INPUT DATA Start Marker
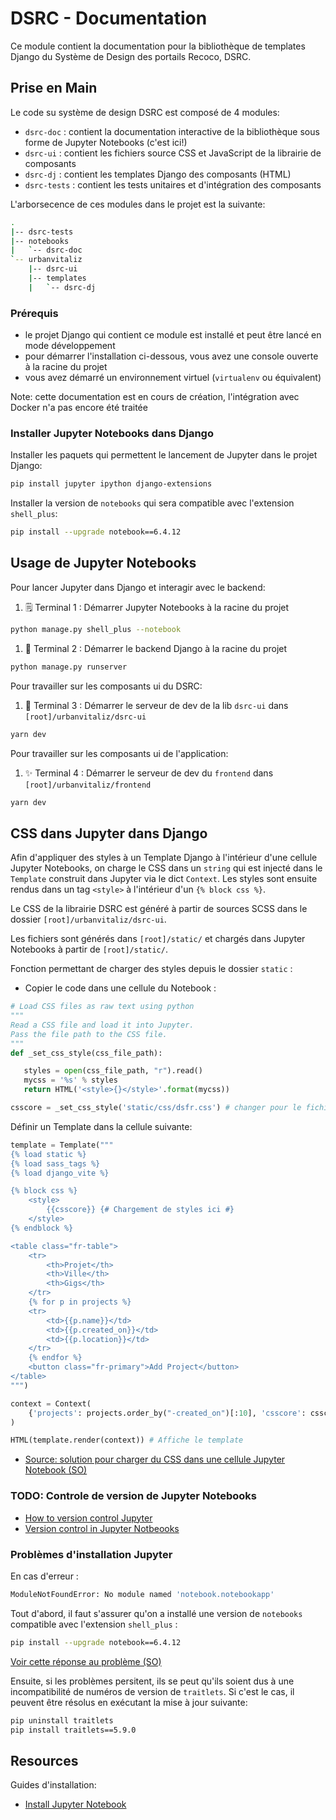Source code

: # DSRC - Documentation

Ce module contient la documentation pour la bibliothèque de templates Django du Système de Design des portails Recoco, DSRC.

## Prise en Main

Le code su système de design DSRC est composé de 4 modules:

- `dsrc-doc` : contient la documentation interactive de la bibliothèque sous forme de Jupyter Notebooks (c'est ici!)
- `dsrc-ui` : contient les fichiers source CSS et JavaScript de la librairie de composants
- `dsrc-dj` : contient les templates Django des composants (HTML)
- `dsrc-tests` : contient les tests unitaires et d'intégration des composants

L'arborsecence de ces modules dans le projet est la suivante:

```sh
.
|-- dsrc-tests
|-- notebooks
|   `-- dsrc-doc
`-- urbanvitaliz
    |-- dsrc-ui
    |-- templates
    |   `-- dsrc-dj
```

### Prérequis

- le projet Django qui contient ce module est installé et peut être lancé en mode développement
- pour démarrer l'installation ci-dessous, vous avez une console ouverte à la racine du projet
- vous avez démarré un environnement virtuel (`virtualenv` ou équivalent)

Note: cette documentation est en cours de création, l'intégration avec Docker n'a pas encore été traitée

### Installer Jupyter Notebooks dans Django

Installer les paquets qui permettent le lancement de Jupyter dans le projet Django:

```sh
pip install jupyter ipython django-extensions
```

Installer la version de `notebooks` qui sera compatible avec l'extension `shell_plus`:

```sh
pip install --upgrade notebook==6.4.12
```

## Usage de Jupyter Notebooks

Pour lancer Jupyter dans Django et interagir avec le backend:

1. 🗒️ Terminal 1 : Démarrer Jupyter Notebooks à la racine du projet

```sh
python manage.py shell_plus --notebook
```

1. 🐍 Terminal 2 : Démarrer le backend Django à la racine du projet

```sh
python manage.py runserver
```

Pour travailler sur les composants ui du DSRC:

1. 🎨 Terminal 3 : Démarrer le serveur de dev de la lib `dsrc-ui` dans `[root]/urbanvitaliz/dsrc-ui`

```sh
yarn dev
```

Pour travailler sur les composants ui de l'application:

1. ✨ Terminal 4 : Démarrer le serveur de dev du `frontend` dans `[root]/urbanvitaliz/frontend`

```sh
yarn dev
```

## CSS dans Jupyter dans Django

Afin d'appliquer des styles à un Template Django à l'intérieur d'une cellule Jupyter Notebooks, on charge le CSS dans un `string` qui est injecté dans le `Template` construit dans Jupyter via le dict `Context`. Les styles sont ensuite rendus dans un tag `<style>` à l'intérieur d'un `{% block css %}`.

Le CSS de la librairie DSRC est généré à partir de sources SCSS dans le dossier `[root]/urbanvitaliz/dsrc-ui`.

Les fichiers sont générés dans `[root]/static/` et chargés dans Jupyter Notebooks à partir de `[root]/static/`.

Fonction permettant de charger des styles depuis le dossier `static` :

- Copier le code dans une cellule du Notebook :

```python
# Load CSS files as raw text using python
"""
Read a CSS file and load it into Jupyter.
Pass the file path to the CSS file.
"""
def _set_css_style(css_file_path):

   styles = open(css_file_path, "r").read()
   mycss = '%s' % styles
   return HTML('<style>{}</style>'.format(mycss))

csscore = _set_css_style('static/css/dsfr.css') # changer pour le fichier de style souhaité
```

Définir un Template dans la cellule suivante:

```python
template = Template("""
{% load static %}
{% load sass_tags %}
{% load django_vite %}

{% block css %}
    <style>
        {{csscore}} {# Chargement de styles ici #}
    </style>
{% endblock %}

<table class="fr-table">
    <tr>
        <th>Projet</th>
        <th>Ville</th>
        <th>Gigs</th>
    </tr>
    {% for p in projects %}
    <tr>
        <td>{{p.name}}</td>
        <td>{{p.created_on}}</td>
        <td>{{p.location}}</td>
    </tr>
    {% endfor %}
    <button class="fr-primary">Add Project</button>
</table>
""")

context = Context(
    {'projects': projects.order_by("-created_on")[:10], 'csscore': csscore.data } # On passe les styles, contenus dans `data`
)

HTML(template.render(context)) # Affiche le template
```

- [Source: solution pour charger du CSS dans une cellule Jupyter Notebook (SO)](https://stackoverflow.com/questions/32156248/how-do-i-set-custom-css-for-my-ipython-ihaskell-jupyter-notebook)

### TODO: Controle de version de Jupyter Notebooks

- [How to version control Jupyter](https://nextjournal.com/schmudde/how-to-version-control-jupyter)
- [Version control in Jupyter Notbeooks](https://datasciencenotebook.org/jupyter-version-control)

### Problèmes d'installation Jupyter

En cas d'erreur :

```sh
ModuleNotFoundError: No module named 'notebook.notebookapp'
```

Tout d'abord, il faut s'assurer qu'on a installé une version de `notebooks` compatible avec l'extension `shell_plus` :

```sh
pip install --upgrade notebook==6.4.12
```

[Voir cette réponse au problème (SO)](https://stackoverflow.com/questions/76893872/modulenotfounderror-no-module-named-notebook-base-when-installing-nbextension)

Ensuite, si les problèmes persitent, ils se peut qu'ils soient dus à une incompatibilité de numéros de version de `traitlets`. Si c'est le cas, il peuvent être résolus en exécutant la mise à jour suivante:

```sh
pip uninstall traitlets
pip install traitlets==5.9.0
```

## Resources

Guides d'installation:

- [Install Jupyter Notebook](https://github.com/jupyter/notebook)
INPUT DATA End Marker
Report the count of lines in the listing above that include "mycss", and nothing more.

2